- _RECORDED DATA_
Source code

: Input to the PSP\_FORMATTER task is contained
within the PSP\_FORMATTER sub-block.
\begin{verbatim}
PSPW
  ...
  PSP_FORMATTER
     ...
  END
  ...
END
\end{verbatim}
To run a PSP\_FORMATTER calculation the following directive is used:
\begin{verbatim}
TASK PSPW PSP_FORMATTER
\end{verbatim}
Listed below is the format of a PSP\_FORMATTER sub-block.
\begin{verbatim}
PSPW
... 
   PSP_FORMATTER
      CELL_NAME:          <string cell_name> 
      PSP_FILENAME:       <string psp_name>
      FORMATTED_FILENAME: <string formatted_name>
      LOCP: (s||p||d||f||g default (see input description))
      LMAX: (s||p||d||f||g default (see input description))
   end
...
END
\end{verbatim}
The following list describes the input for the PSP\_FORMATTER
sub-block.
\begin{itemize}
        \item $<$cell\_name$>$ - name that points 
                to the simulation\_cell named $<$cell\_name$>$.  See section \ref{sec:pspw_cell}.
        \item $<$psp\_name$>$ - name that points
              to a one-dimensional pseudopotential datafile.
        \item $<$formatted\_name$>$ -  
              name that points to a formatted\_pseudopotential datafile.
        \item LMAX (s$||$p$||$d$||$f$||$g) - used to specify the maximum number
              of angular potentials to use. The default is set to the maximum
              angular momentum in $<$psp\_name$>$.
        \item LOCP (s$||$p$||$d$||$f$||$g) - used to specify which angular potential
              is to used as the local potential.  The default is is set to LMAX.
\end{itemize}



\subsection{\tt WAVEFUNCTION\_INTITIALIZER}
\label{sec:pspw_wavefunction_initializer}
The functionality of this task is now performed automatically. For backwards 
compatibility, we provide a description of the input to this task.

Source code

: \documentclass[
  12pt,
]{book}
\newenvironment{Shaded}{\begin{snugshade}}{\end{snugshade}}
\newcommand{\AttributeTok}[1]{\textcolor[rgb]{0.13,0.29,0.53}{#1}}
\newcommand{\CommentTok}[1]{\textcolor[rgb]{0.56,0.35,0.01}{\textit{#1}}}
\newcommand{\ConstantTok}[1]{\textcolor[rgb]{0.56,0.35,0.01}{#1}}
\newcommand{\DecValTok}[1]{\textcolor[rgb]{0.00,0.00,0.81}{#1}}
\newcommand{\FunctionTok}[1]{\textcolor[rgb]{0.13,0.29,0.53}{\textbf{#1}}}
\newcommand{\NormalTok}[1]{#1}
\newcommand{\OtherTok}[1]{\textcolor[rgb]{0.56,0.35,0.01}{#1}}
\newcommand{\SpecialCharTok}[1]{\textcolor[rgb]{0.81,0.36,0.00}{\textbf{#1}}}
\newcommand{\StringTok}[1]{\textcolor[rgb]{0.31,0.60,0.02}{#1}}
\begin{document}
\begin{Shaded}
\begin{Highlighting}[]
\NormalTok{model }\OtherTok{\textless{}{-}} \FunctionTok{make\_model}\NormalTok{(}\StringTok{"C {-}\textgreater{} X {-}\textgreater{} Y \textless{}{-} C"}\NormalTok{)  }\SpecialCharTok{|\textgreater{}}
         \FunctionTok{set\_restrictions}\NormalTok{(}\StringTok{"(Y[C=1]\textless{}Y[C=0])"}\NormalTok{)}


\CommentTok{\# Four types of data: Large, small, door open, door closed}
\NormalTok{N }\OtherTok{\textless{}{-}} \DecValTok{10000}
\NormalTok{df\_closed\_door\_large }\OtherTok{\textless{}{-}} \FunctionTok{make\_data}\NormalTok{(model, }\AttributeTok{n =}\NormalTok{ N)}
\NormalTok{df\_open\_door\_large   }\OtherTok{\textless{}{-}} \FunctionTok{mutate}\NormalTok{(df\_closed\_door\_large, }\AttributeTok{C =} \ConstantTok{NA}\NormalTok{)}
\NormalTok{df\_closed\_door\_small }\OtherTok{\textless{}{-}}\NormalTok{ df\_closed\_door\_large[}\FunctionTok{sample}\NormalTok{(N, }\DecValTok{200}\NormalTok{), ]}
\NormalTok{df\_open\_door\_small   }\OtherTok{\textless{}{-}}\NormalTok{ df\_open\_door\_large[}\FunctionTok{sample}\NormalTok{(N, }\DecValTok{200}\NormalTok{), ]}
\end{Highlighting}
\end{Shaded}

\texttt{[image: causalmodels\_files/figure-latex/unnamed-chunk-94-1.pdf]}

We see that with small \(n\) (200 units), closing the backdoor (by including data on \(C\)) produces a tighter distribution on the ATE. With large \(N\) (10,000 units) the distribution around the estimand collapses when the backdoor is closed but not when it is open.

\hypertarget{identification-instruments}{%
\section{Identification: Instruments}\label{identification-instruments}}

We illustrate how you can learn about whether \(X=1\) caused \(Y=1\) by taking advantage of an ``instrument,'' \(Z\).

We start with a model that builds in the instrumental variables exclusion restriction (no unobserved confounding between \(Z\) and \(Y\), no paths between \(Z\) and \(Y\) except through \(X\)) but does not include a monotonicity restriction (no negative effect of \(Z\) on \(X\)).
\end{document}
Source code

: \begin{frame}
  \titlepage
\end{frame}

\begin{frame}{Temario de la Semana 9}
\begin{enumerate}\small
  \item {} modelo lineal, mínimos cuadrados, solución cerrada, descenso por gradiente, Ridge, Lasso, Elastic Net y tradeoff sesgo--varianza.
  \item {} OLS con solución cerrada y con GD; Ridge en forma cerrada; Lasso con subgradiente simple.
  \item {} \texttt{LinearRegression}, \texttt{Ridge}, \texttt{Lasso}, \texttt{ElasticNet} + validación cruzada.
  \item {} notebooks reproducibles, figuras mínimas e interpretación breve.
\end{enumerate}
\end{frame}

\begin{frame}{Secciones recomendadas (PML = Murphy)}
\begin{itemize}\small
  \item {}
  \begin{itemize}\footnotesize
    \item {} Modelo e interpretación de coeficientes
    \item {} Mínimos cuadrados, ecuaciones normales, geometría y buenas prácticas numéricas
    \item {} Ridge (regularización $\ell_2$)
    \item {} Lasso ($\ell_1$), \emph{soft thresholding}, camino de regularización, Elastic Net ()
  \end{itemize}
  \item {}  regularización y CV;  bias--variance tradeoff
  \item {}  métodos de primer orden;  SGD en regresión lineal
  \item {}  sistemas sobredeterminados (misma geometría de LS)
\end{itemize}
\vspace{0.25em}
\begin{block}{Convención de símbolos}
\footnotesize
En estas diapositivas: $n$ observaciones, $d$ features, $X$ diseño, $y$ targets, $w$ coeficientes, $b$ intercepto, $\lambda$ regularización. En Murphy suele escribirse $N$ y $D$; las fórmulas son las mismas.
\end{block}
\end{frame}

- _ASSIGNMENT_
In the entries above, restate word for word the lines between the one holding "We start with" and the one holding "regularización y CV;", inclusive, and nothing besides.

- _SOLVED EXERCISE_
We start with a model that builds in the instrumental variables exclusion restriction (no unobserved confounding between \(Z\) and \(Y\), no paths between \(Z\) and \(Y\) except through \(X\)) but does not include a monotonicity restriction (no negative effect of \(Z\) on \(X\)).
\end{document}
Source code

: \begin{frame}
  \titlepage
\end{frame}

\begin{frame}{Temario de la Semana 9}
\begin{enumerate}\small
  \item {} modelo lineal, mínimos cuadrados, solución cerrada, descenso por gradiente, Ridge, Lasso, Elastic Net y tradeoff sesgo--varianza.
  \item {} OLS con solución cerrada y con GD; Ridge en forma cerrada; Lasso con subgradiente simple.
  \item {} \texttt{LinearRegression}, \texttt{Ridge}, \texttt{Lasso}, \texttt{ElasticNet} + validación cruzada.
  \item {} notebooks reproducibles, figuras mínimas e interpretación breve.
\end{enumerate}
\end{frame}

\begin{frame}{Secciones recomendadas (PML = Murphy)}
\begin{itemize}\small
  \item {}
  \begin{itemize}\footnotesize
    \item {} Modelo e interpretación de coeficientes
    \item {} Mínimos cuadrados, ecuaciones normales, geometría y buenas prácticas numéricas
    \item {} Ridge (regularización $\ell_2$)
    \item {} Lasso ($\ell_1$), \emph{soft thresholding}, camino de regularización, Elastic Net ()
  \end{itemize}
  \item {}  regularización y CV;  bias--variance tradeoff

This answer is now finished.